__Work to be completed__
Your answer must be the full listing, reproduced exactly, minus any pictures.

__Records provided__
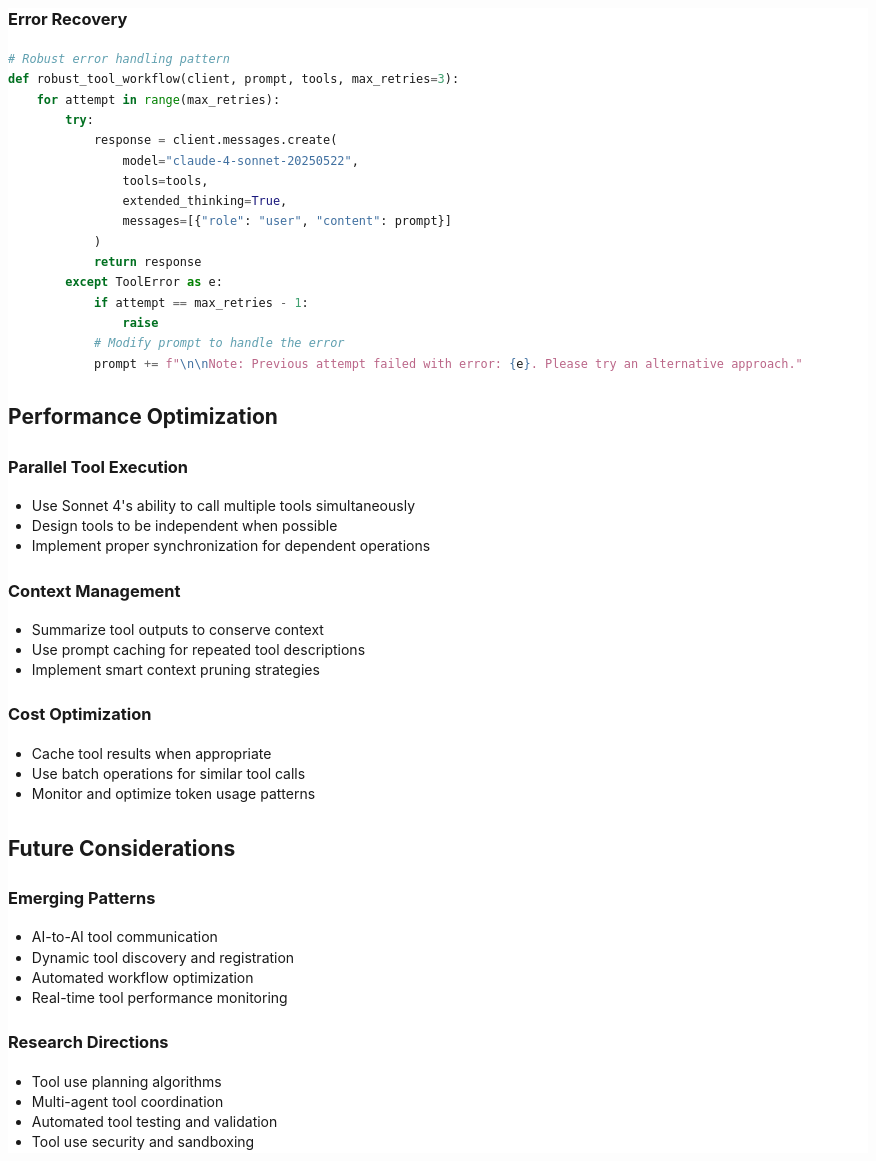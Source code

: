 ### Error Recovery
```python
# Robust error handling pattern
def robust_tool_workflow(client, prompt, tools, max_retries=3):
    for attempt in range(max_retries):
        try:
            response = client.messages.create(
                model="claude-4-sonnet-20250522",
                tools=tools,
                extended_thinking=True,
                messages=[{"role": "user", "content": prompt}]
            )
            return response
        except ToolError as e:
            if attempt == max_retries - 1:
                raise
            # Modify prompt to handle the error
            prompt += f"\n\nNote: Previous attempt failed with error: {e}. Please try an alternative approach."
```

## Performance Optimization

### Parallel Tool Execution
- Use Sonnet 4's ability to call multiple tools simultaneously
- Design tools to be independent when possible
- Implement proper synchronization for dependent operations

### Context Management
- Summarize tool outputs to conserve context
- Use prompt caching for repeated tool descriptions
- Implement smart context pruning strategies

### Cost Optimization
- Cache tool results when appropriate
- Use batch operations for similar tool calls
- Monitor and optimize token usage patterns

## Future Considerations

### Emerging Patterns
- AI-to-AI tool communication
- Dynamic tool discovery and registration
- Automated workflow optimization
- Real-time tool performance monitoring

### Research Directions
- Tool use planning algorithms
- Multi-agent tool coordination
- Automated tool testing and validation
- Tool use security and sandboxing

__Answer box__
Source code

: ### Error Recovery
```python
# Robust error handling pattern
def robust_tool_workflow(client, prompt, tools, max_retries=3):
    for attempt in range(max_retries):
        try:
            response = client.messages.create(
                model="claude-4-sonnet-20250522",
                tools=tools,
                extended_thinking=True,
                messages=[{"role": "user", "content": prompt}]
            )
            return response
        except ToolError as e:
            if attempt == max_retries - 1:
                raise
            # Modify prompt to handle the error
            prompt += f"\n\nNote: Previous attempt failed with error: {e}. Please try an alternative approach."
```

## Performance Optimization

### Parallel Tool Execution
- Use Sonnet 4's ability to call multiple tools simultaneously
- Design tools to be independent when possible
- Implement proper synchronization for dependent operations

### Context Management
- Summarize tool outputs to conserve context
- Use prompt caching for repeated tool descriptions
- Implement smart context pruning strategies

### Cost Optimization
- Cache tool results when appropriate
- Use batch operations for similar tool calls
- Monitor and optimize token usage patterns

## Future Considerations

### Emerging Patterns
- AI-to-AI tool communication
- Dynamic tool discovery and registration
- Automated workflow optimization
- Real-time tool performance monitoring

### Research Directions
- Tool use planning algorithms
- Multi-agent tool coordination
- Automated tool testing and validation
- Tool use security and sandboxing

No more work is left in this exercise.